US DoD with a new foundation for acquisition that cannot be traded along with cost, schedule, or performance – CMMC is coming! Read our last report from AUSA 2019 from the 7th Annual Cyber Resilience Summit, hosted by CISQ at the Army-Navy Country Club in Arlington.
Bob Kolasky, Assistant Director of the National Risk Management Center, Cybersecurity and Infrastructure Security Agency (CISA), U.S Department of Homeland Security welcomed all participants and created an interesting and constructive atmosphere for the topics of the day. It was early evident that Cybersecurity Maturity Model Certificate (CMMC) would be a hot topic for the day.
What are the critical success factors for reducing risks?
The day continued with addressing topics as Scaled Agile Framework (SAFE), Critical success factors for reducing risk in development, Reducing IT risk with suppliers by reducing architectural and technical debt and Regulators Roundtable with participants as Dr. Bill Curtis Executive of CISQ director and Dr. Seth Carmody, Cybersecurity Program Manager at FDA. All fruitful and challenging discussions to ensure that cybersecurity is prioritized accordingly.

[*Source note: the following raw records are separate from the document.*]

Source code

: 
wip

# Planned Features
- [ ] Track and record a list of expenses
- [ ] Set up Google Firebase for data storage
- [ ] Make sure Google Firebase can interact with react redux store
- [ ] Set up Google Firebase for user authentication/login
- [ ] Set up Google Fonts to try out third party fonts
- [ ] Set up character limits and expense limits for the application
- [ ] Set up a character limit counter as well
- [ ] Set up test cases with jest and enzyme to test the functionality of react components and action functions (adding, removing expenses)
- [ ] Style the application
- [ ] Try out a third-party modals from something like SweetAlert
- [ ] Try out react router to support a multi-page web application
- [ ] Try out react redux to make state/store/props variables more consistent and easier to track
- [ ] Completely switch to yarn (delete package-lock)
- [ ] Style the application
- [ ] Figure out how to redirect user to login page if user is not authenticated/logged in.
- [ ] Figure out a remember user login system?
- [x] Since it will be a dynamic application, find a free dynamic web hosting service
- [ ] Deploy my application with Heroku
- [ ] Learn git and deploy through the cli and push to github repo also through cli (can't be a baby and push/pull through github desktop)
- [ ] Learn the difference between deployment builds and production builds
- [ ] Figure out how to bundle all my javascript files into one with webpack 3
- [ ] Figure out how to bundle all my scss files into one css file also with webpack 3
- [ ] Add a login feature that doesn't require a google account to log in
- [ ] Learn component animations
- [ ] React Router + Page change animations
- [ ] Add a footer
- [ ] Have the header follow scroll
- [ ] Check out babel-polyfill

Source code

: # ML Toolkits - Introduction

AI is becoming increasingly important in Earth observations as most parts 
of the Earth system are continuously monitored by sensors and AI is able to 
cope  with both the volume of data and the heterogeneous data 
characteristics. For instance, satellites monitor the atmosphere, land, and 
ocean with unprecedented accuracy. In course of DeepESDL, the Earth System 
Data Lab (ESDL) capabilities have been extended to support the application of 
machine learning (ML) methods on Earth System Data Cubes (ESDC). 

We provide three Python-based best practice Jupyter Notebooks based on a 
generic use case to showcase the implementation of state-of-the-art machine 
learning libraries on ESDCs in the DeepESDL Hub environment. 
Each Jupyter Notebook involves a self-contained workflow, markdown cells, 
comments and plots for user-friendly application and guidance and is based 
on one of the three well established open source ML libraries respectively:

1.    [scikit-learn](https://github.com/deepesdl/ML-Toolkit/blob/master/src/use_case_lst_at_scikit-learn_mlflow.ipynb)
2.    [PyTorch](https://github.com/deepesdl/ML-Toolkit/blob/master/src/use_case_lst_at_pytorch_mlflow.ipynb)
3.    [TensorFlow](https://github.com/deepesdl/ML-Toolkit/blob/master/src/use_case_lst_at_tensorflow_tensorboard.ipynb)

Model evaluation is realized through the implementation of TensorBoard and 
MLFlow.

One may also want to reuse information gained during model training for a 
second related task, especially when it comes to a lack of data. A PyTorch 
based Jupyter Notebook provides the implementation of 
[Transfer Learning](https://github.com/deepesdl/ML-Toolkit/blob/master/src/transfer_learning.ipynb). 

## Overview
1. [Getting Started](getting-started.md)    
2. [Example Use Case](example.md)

An inspirational keynote speech
The Keynote address for this event was the Cybersecurity Maturity Model Certificate (CMMC) held by Katie Arrington, Special Assistant for Cybersecurity in the Office of the Under Secretary of Defense for Acquisition and Sustainment.
I would like to point out that of all the presentations I have had the honor of attending in my life, this was by far one of the most interesting and enjoyable. The share energy and enthusiasm of Katie Arrington is alone something special to experience. Combined with here thoughtful arguments, business approach, and talent for understanding skepticism and using this to convince others of her strategy, is something I thoroughly enjoyed.
How will the US DoD secure the Supply Chain?
To secure the Department of Defense (DoD) Supply Chain, the DoD is creating the Cybersecurity Maturity Model Certification program. The CMMC shall be established as the foundation for acquisition and as something that cannot be traded along with cost, schedule, or performance. The CMMC combines the various cybersecurity standards into a unified standard that will serve as a requirement to do business with the Department.
The CMMC is applicable for all the 300,000 organizations that make up the DoD Supply Chain. To ensure scalability, the DoD, in partnership with the Defense Contract Management Agency and the Defense Counterintelligence Security Agency, will incorporate tools to conduct audits, collect metrics, and inform risk mitigation. Additionally, the Department will outsource assessments to independent 3rd party organizations.
Katie Arrington explained and focused on the current status in regard to cybersecurity in the DoD supply chain and that we have several areas where we need to improve our security. The model beneath gives an overall indication of what the current status is and where the vast majority is situated. This tells us that we must imminent and forcefully start implementing procedures to secure our supply chain.